Marker-Trait Association

Large scale genetic mapping studies seek to associate genetic markers, such as SNPs, of known location, with various quantitative and qualitative phenotypic traits. Marker-Trait Association tests for association between various types of traits and marker genotypes or alleles from a single marker at a time.

The Marker-Trait Association process can perform either an ANOVA based on marker genotypes or a regression testing for a linear trend of marker alleles. Adjustments can be made for quantitative covariates and random effects or for some trait types, strata variables. P-values from these tests, with adjustments (including for Q and K matrices representing population structure and relatedness, respectively) applied if requested, are plotted along the marker map.

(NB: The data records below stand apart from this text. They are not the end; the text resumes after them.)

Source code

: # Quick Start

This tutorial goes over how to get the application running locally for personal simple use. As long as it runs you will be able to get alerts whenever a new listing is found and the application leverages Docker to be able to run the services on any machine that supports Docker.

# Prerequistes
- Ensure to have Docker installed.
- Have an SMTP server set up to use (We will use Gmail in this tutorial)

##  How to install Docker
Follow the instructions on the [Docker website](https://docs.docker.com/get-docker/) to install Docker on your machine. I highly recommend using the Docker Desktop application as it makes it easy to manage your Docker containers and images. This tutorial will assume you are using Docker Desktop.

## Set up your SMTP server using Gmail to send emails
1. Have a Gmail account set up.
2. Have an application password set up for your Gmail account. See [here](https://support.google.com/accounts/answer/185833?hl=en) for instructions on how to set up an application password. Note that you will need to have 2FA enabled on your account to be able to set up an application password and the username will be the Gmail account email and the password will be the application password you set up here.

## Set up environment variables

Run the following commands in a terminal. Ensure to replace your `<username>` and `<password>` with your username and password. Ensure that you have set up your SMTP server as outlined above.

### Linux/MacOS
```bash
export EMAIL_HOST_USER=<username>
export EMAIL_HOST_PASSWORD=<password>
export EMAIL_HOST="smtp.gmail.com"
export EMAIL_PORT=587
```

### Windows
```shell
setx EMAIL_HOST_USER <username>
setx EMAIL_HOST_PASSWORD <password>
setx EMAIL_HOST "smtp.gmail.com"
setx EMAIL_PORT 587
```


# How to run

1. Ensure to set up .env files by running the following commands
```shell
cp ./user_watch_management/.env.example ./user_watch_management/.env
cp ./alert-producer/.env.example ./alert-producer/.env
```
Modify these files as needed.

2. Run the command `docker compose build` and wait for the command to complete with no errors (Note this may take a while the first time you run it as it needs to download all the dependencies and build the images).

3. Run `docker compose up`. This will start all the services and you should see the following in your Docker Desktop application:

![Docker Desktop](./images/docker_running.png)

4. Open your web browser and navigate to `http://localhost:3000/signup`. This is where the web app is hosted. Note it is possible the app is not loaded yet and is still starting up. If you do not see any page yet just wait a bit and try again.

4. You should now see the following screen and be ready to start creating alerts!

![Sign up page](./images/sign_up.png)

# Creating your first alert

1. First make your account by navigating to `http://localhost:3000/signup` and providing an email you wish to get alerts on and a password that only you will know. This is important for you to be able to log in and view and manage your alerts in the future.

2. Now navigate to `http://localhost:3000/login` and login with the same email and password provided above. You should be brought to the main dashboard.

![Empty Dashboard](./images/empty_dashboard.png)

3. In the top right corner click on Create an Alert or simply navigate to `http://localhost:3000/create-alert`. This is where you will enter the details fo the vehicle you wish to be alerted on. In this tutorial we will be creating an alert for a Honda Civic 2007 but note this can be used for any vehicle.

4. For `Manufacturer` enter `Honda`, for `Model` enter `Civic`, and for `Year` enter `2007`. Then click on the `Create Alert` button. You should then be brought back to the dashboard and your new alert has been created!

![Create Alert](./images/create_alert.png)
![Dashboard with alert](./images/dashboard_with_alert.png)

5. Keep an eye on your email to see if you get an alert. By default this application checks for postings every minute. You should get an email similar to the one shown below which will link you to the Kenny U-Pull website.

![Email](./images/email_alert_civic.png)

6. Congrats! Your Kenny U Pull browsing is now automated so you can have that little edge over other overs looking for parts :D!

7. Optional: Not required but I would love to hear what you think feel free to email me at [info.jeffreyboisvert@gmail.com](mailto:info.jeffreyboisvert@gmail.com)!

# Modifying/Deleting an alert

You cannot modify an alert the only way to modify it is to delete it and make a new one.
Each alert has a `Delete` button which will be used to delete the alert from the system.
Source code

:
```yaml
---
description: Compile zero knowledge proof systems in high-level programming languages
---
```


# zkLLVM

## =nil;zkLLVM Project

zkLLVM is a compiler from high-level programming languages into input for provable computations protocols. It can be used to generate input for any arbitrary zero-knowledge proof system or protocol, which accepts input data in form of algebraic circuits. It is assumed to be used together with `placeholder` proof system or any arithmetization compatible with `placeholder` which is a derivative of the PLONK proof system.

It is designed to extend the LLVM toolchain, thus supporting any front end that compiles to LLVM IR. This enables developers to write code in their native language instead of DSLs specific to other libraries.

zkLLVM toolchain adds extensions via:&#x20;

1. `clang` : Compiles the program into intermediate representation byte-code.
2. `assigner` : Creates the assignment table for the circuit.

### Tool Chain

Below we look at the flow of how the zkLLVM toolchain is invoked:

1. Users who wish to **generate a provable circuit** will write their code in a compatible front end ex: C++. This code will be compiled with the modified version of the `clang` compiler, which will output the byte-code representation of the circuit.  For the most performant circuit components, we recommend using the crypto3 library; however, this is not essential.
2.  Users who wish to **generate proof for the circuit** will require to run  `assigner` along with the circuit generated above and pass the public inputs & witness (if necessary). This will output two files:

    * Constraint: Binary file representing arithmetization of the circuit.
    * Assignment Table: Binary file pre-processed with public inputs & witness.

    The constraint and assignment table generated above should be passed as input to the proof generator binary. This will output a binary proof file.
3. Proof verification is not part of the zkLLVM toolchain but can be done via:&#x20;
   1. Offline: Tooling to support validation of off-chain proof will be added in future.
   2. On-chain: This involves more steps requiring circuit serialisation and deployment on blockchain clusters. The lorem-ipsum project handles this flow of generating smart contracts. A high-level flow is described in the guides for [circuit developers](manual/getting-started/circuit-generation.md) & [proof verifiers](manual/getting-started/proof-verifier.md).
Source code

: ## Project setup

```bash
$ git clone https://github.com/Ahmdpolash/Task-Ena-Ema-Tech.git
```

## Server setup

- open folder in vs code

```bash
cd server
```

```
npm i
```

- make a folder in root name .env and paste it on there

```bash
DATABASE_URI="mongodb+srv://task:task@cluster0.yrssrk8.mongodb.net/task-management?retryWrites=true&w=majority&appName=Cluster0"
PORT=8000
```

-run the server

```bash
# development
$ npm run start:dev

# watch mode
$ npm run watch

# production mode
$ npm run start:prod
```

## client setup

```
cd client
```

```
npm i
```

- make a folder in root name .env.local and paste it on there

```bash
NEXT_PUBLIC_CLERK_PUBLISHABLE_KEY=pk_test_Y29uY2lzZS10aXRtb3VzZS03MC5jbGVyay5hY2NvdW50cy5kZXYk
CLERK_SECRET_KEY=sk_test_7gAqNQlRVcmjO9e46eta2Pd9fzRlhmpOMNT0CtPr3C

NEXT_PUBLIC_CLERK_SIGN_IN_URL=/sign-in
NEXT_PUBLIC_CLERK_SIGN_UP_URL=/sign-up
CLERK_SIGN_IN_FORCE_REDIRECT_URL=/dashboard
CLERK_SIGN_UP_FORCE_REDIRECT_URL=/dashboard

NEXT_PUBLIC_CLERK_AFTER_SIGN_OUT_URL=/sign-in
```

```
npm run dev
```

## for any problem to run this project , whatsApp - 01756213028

See the MIXED, GLIMMIX, LOGISTIC, and PHREG procedures in the SAS/STAT User's Guide for more information.

Note: Large scale genetic mapping studies frequently require the use of very large data sets. Analysis using the Marker-Trait Association process often takes an inordinate amount of time and computer resources. When analyzing SNPs or multiallelic markers that can be treated as SNPs based on the most frequent allele, you should consider using the SNP-Trait Association process.

What do I need?

One data set is needed for this process. The Input Data Set, contains all of the marker data and other effects needed for association testing. The computer-generated samplegmdata.sas7bdat data set, described in Data Sets Used in JMP Genomics Processes, was modified using the Kinship Matrix process, as described, to generate the samplegmdata_kmx.sas7bdat data set. The samplegmdata.sas7bdat data set, which is shown below, consists of 1000 rows of individuals with 130 columns corresponding to marker data on these individuals. This data set also contains 7 columns appended to the end, by the Kinship Matrix process, which list the coefficients from the Cholesky root of each pedigree covariance matrix. These coefficients are used in the following association example as random effects in order to analyze family data. Note that this is a wide data set; markers are listed in columns, whereas individuals are listed in rows.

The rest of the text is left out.